#### Work instruction:
Given the records below, would you repeat exactly the lines that begin at the one containing "GetBaseTypeOk returns a" and end at the one containing "(o *StartWorkflowResponse) GetStatus()", inclusive?

(Plain-text document sources)
● ● ● ●

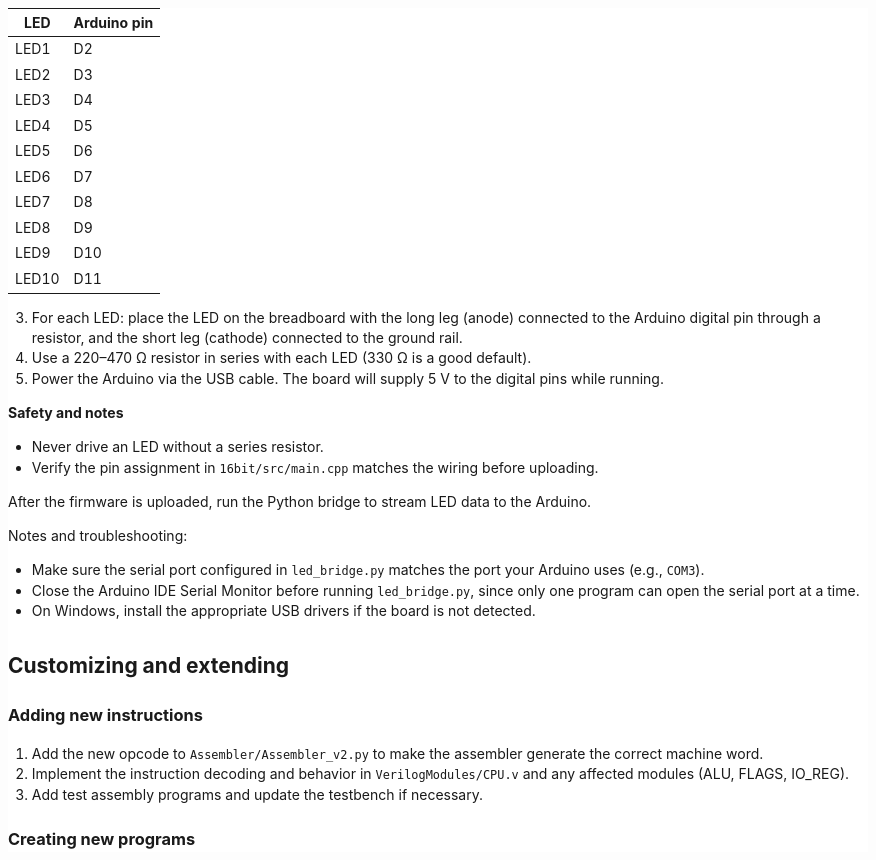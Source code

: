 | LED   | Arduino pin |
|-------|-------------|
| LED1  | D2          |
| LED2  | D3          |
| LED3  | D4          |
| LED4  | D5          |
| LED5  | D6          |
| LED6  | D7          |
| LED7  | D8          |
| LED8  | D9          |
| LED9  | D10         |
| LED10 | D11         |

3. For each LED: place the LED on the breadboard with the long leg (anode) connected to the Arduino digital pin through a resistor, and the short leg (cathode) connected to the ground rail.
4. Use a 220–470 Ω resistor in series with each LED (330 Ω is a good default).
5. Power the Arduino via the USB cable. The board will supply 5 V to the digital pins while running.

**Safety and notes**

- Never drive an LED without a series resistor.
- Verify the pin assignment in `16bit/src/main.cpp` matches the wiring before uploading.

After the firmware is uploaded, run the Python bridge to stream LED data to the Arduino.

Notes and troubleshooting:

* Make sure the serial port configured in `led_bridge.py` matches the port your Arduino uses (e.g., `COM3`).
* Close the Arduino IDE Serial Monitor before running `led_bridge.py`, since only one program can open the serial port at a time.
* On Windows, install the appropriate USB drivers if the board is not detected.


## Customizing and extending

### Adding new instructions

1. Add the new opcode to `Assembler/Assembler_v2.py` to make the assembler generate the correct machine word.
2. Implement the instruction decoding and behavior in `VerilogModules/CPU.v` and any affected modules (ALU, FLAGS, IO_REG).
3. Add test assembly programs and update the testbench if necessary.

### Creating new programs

● ● ● ●

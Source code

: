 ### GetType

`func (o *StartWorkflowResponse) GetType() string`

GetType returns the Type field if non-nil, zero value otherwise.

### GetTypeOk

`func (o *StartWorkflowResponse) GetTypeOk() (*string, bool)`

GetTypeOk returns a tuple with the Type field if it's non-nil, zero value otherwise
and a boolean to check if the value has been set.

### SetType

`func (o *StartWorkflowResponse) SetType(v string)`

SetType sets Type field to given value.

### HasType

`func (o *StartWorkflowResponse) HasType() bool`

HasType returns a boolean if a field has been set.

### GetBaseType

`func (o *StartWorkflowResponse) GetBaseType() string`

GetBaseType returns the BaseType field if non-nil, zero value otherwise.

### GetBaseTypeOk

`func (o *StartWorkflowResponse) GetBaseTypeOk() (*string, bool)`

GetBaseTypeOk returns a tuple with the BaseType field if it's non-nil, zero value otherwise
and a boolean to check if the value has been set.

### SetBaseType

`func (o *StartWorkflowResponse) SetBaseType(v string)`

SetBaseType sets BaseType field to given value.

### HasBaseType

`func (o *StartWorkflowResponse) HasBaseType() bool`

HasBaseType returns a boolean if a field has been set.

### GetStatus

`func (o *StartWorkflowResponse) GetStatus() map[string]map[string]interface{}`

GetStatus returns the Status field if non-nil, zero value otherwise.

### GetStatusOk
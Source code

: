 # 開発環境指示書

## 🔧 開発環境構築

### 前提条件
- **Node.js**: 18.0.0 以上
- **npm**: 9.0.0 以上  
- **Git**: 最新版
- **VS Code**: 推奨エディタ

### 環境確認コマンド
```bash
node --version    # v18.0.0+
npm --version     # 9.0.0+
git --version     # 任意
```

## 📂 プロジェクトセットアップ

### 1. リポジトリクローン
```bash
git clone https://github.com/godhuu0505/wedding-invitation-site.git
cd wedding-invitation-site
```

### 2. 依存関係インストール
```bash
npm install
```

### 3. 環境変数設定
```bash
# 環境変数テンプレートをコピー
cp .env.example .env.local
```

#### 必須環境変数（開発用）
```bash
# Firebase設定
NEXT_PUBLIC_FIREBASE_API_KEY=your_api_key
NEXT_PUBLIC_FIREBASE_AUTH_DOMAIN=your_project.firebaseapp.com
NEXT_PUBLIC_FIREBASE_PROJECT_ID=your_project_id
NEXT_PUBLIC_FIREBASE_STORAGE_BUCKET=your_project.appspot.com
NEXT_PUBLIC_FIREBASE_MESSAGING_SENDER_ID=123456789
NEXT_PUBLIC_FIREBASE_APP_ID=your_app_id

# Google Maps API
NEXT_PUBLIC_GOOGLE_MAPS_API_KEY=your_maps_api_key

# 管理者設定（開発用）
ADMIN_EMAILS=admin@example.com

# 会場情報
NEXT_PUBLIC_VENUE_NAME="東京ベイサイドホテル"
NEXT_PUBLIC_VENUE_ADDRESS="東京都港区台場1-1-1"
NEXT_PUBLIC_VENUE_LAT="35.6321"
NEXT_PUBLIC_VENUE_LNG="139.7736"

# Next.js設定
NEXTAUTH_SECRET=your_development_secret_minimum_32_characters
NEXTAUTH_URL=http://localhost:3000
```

● ● ● ●

#### Written solution:
GetBaseTypeOk returns a tuple with the BaseType field if it's non-nil, zero value otherwise
and a boolean to check if the value has been set.

### SetBaseType

`func (o *StartWorkflowResponse) SetBaseType(v string)`

SetBaseType sets BaseType field to given value.

### HasBaseType

`func (o *StartWorkflowResponse) HasBaseType() bool`

HasBaseType returns a boolean if a field has been set.

### GetStatus

`func (o *StartWorkflowResponse) GetStatus() map[string]map[string]interface{}`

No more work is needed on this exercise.